=== TASK STATEMENT ===
Your job here is to restate every record exactly, pictures excluded.
:::
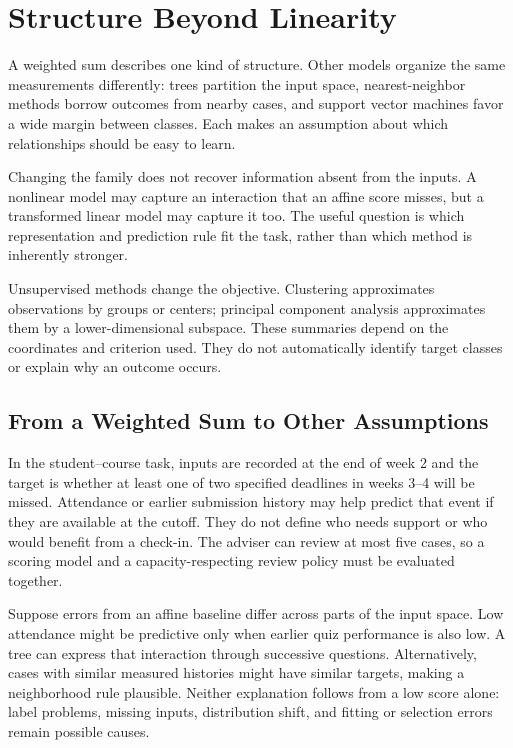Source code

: \begingroup
\raggedbottom
{}
\chapter{Structure Beyond Linearity}
\label{ch:structure-beyond-linearity}

A weighted sum describes one kind of structure. Other models organize the same measurements differently: trees partition the input space, nearest-neighbor methods borrow outcomes from nearby cases, and support vector machines favor a wide margin between classes. Each makes an assumption about which relationships should be easy to learn.

Changing the family does not recover information absent from the inputs. A nonlinear model may capture an interaction that an affine score misses, but a transformed linear model may capture it too. The useful question is which representation and prediction rule fit the task, rather than which method is inherently stronger.

Unsupervised methods change the objective. Clustering approximates observations by groups or centers; principal component analysis approximates them by a lower-dimensional subspace. These summaries depend on the coordinates and criterion used. They do not automatically identify target classes or explain why an outcome occurs.

\section{From a Weighted Sum to Other Assumptions}

In the student--course task, inputs are recorded at the end of week 2 and the target is whether at least one of two specified deadlines in weeks 3--4 will be missed. Attendance or earlier submission history may help predict that event if they are available at the cutoff. They do not define who needs support or who would benefit from a check-in. The adviser can review at most five cases, so a scoring model and a capacity-respecting review policy must be evaluated together.

Suppose errors from an affine baseline differ across parts of the input space. Low attendance might be predictive only when earlier quiz performance is also low. A tree can express that interaction through successive questions. Alternatively, cases with similar measured histories might have similar targets, making a neighborhood rule plausible. Neither explanation follows from a low score alone: label problems, missing inputs, distribution shift, and fitting or selection errors remain possible causes.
:::
=== TASK ANSWER ===
Source code

: \begingroup
\raggedbottom
{}
\chapter{Structure Beyond Linearity}
\label{ch:structure-beyond-linearity}

A weighted sum describes one kind of structure. Other models organize the same measurements differently: trees partition the input space, nearest-neighbor methods borrow outcomes from nearby cases, and support vector machines favor a wide margin between classes. Each makes an assumption about which relationships should be easy to learn.

Changing the family does not recover information absent from the inputs. A nonlinear model may capture an interaction that an affine score misses, but a transformed linear model may capture it too. The useful question is which representation and prediction rule fit the task, rather than which method is inherently stronger.

Unsupervised methods change the objective. Clustering approximates observations by groups or centers; principal component analysis approximates them by a lower-dimensional subspace. These summaries depend on the coordinates and criterion used. They do not automatically identify target classes or explain why an outcome occurs.

\section{From a Weighted Sum to Other Assumptions}

In the student--course task, inputs are recorded at the end of week 2 and the target is whether at least one of two specified deadlines in weeks 3--4 will be missed. Attendance or earlier submission history may help predict that event if they are available at the cutoff. They do not define who needs support or who would benefit from a check-in. The adviser can review at most five cases, so a scoring model and a capacity-respecting review policy must be evaluated together.

Suppose errors from an affine baseline differ across parts of the input space. Low attendance might be predictive only when earlier quiz performance is also low. A tree can express that interaction through successive questions. Alternatively, cases with similar measured histories might have similar targets, making a neighborhood rule plausible. Neither explanation follows from a low score alone: label problems, missing inputs, distribution shift, and fitting or selection errors remain possible causes.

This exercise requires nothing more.